**Information provided**
────────────────
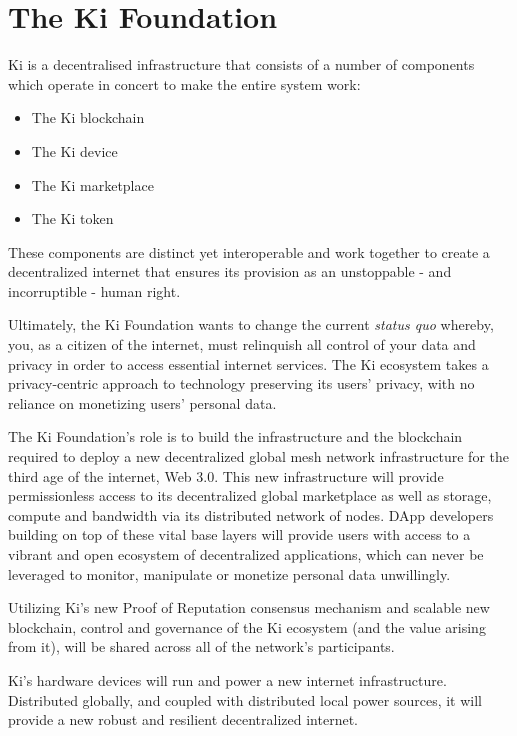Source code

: \section{The Ki Foundation}
\label{sec:kifoundation}
Ki is a decentralised infrastructure that consists of a number of components which operate in concert to make the entire system work:

\begin{itemize}
    \item The Ki blockchain
    \item The Ki device
    \item The Ki marketplace
    \item The Ki token
    \end{itemize}
    
These components are distinct yet interoperable and work together to create a decentralized internet that ensures its provision as an unstoppable - and incorruptible - human right. 

Ultimately, the Ki Foundation wants to change the current \textit{status quo} whereby, you, as a citizen of the internet, must relinquish all control of your data and privacy in order to access essential internet services. The Ki ecosystem takes a privacy-centric approach to technology preserving its users' privacy, with no reliance on monetizing users' personal data. 

The Ki Foundation’s role is to build the infrastructure and the blockchain required to deploy a new decentralized global mesh network infrastructure for the third age of the internet, Web 3.0. This new infrastructure will provide permissionless access to its decentralized global marketplace as well as storage, compute and bandwidth via its distributed network of nodes. DApp developers building on top of these vital base layers will provide users with access to a vibrant and open ecosystem of decentralized applications, which can never be leveraged to monitor, manipulate or monetize personal data unwillingly.


Utilizing Ki's new Proof of Reputation consensus mechanism and scalable new blockchain, control and governance of the Ki ecosystem (and the value arising from it), will be shared across all of the network's participants. 

Ki's hardware devices will run and power a new internet infrastructure. Distributed globally, and coupled with distributed local power sources, it will provide a new robust and resilient decentralized internet.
────────────────
**Your assignment**
Keeping both end lines, retype exactly the lines from the first line of the material through the line that contains "These components are", but not the pictures.

**Answer**
Source code

: \section{The Ki Foundation}
\label{sec:kifoundation}
Ki is a decentralised infrastructure that consists of a number of components which operate in concert to make the entire system work:

\begin{itemize}
    \item The Ki blockchain
    \item The Ki device
    \item The Ki marketplace
    \item The Ki token
    \end{itemize}
    
These components are distinct yet interoperable and work together to create a decentralized internet that ensures its provision as an unstoppable - and incorruptible - human right. 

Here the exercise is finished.